Until a university study emerged last week, few experts suspected that it's more difficult to erase data stored on solid-state drives (SSD) than that on hard disk drives (HDDs).
Industry experts were taken aback by the study, but noted that there are SSDs with native encryption capabilities that can prevent data from being seen even after a drive's end of life, and that there are some SSD drive sanitation methods that are more successful than others.
"I don't think anyone ever knew about this," said security technologist Bruce Schneier.
The study conducted by researchers at the University of California at San Diego (UCSD), showed that sanitizing SSDs of data is at best a difficult task and at worst nearly impossible. While overwriting data several times can ensure data erasure on many SSDs, the researchers found they were still able to recover data on some products.
One surefire method for protecting your SSD data is cryptographic erasure, said Kent Smith, senior director of product marketing at SSD controller manufacturers SandForce.
Crypto-erasure involves first encrypting an SSD so that only users holding passwords can access its data. When the SSD is at end of life, the user can delete the encryption keys on the drive, eliminating the possibility of unencrypting or accessing the data.
"Unless you can break the 128-bit AES encryption algorithm, there's just no way to get to the data. The drive is now still a fully functioning drive and effectively able to begin writing again," Smith said. "That takes a split second."

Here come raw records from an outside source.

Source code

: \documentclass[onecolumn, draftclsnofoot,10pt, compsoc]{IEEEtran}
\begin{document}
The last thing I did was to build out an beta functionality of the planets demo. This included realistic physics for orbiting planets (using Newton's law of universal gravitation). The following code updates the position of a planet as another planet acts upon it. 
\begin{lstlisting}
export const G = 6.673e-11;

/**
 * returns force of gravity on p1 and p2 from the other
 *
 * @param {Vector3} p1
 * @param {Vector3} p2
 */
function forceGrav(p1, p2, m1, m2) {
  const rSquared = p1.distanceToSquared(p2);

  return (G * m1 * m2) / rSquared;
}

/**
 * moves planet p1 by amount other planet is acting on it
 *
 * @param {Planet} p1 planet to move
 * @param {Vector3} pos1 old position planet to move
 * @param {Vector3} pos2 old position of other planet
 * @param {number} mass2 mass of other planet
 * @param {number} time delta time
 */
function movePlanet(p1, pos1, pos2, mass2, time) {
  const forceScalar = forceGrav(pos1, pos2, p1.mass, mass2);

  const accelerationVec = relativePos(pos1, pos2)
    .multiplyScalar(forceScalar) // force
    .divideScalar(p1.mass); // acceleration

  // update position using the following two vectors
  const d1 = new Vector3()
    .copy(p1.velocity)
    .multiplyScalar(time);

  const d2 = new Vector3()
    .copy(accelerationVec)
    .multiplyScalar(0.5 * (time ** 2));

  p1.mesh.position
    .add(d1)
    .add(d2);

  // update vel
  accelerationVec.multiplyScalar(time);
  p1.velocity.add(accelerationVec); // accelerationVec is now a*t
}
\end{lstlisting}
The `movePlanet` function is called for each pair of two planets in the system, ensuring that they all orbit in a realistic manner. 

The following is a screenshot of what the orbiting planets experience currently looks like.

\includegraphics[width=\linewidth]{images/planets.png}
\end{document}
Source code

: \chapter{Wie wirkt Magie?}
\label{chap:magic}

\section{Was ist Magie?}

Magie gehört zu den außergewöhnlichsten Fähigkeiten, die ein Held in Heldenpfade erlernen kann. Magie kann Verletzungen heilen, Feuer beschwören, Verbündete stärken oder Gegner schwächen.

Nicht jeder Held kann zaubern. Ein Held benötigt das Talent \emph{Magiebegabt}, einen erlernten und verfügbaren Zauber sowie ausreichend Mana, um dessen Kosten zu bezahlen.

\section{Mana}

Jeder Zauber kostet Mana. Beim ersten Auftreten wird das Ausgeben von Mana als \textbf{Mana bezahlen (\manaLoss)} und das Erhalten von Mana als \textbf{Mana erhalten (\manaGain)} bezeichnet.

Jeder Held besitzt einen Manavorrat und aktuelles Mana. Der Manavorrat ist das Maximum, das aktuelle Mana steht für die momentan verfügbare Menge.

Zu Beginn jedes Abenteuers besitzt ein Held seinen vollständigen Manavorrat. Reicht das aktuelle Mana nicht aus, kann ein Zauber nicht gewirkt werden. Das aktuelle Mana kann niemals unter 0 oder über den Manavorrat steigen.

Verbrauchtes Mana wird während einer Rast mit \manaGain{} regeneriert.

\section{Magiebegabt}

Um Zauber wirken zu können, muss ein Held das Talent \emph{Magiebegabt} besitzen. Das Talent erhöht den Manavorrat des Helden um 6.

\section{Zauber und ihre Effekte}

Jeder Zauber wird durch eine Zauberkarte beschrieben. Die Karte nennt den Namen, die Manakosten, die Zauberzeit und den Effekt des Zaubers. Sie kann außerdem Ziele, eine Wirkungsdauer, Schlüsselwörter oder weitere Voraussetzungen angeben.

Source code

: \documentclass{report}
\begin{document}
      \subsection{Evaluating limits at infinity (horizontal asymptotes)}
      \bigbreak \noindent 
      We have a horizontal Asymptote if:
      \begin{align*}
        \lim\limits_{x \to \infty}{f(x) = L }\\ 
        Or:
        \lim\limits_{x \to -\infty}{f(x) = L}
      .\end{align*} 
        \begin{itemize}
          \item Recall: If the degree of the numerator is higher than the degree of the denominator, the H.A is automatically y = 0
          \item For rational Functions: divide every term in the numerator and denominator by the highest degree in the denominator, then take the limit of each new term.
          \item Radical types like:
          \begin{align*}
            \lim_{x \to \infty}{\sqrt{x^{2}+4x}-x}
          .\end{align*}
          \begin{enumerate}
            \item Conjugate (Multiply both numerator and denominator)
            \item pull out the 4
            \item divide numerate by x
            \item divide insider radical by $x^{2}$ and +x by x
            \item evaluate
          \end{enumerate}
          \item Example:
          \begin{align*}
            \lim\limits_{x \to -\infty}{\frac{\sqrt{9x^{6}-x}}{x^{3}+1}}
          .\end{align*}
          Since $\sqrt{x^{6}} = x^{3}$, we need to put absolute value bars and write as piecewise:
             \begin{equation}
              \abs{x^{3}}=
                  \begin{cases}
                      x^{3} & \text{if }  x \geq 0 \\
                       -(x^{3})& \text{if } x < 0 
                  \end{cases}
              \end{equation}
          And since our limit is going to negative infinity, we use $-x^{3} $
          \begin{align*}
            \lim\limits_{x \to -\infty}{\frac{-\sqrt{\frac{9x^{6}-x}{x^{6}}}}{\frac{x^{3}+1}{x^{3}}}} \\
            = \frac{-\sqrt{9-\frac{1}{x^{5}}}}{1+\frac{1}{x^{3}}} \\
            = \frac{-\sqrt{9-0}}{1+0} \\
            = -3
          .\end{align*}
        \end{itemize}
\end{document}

The other security method SandForce-based SSDs afford is erasing all the NAND flash memory.
"We go through every single LBA, every single location ... that could have held user data, as well as performing the crypto-erase," Smith said. "That would take longer because you have to erase the flash. That could take a few minutes."
SandForce's controllers, used by most major SSD vendors, include native 128-bit AES encryption that allows users to set up passwords. But some SSDs don't come with native hardware-based encryption.
Data erasure can also be performed on the drive either through the Security Erase Unit (SEU) command, or the soon-to-be released addition to the serial ATA specification under Sanitize Device Set.
Secure Erase is imbedded SATA storage devices, and allows users to delete data from all areas in which it might be stored on a hard drive or a NAND flash product.
When a user chooses the SEU command, all LBAs are erased in the Device Configuration Identity, which is everywhere an SSD can store user data. Additionally, the encryption key is zeroed or destroyed, leaving any existing data scrambled, and all mapping data is erased so the drive cannot even locate the prior scrambled data. The controller automatically creates a new encryption key for any new incoming data.
"The effectiveness of cryptographic sanitization relies on the security of the encryption system used (e.g. AES), as well as the designer's ability to eliminate "side channel" attacks that might allow an adversary to extract the key or otherwise bypass the encryption," the UCSD researchers wrote in their paper.
AES or Advanced Encryption Standard, is the successor to the older DES (Data Encryption Standard). The standard is used by the U.S. government for using the 128-bit and 256-bit strengths to encrypt secret and top-secret-level documents, respectively.
But it's not enough to offer only AES encryption; much depends on how the encryption is deployed.